* ABOUT THIS TASK *
Out of the lines below, please list those that hold the string "projects".

[Entries taken from a collection]
----

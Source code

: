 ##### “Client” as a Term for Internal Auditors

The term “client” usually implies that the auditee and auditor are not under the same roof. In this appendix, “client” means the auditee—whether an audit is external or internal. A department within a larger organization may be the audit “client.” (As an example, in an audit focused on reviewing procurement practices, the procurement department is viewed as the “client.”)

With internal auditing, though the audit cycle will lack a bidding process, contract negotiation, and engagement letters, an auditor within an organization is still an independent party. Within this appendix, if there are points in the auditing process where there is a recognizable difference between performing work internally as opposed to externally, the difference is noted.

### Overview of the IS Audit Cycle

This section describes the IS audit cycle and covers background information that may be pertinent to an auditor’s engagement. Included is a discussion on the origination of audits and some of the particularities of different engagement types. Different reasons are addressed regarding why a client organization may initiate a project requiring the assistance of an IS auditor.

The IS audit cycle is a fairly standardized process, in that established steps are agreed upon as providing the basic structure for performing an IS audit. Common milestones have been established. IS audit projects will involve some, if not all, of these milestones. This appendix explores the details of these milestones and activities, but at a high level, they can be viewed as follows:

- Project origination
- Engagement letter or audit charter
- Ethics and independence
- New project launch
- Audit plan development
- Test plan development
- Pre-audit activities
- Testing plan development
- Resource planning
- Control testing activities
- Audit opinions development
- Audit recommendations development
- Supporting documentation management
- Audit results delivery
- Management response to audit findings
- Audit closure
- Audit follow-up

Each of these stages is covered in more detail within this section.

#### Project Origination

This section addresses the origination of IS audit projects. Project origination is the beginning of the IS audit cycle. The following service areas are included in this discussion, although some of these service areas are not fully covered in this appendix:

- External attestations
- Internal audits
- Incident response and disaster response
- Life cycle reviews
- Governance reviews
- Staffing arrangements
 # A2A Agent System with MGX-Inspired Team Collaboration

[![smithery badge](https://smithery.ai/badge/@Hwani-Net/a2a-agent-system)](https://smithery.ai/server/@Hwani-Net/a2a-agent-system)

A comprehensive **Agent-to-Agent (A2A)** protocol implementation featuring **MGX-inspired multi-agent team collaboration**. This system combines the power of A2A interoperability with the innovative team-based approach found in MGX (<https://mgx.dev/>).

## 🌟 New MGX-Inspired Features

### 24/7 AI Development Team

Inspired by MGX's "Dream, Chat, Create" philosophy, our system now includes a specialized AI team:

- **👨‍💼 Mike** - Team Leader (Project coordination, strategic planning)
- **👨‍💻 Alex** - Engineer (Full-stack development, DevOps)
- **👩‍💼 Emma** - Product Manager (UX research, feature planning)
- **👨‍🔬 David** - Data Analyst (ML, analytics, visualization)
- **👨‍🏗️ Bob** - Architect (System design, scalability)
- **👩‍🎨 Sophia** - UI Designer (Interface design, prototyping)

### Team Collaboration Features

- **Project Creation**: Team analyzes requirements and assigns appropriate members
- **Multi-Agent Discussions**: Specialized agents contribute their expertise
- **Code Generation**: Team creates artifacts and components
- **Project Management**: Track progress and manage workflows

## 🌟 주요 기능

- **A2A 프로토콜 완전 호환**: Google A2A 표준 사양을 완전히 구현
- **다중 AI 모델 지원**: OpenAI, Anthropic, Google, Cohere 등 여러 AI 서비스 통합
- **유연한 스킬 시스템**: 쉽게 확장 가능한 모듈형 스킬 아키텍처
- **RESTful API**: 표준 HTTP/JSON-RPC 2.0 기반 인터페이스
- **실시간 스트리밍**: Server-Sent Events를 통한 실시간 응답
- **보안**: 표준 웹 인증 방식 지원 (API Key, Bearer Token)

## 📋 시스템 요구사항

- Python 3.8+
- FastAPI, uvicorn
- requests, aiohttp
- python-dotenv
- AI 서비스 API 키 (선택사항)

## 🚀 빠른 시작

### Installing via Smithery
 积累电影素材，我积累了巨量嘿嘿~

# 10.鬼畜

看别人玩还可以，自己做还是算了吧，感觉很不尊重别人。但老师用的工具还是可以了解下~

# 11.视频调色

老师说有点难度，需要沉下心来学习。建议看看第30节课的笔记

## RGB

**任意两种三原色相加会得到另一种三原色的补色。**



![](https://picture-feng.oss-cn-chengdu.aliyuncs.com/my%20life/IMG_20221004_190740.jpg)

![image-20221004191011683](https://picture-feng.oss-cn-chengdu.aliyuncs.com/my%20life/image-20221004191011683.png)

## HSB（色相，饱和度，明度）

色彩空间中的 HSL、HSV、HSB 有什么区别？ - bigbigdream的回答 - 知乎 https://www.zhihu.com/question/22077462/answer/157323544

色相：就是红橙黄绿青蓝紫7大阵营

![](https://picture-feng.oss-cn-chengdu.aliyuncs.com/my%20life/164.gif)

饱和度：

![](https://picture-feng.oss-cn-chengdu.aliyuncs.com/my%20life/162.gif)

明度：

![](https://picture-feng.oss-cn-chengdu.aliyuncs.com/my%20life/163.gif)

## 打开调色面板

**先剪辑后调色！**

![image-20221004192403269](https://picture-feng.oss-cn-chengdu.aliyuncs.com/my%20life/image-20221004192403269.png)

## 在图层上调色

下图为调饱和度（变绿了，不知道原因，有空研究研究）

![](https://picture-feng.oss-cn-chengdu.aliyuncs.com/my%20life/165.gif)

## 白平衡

----

* COMPLETED EXERCISE *
The IS audit cycle is a fairly standardized process, in that established steps are agreed upon as providing the basic structure for performing an IS audit. Common milestones have been established. IS audit projects will involve some, if not all, of these milestones. This appendix explores the details of these milestones and activities, but at a high level, they can be viewed as follows:
This section addresses the origination of IS audit projects. Project origination is the beginning of the IS audit cycle. The following service areas are included in this discussion, although some of these service areas are not fully covered in this appendix:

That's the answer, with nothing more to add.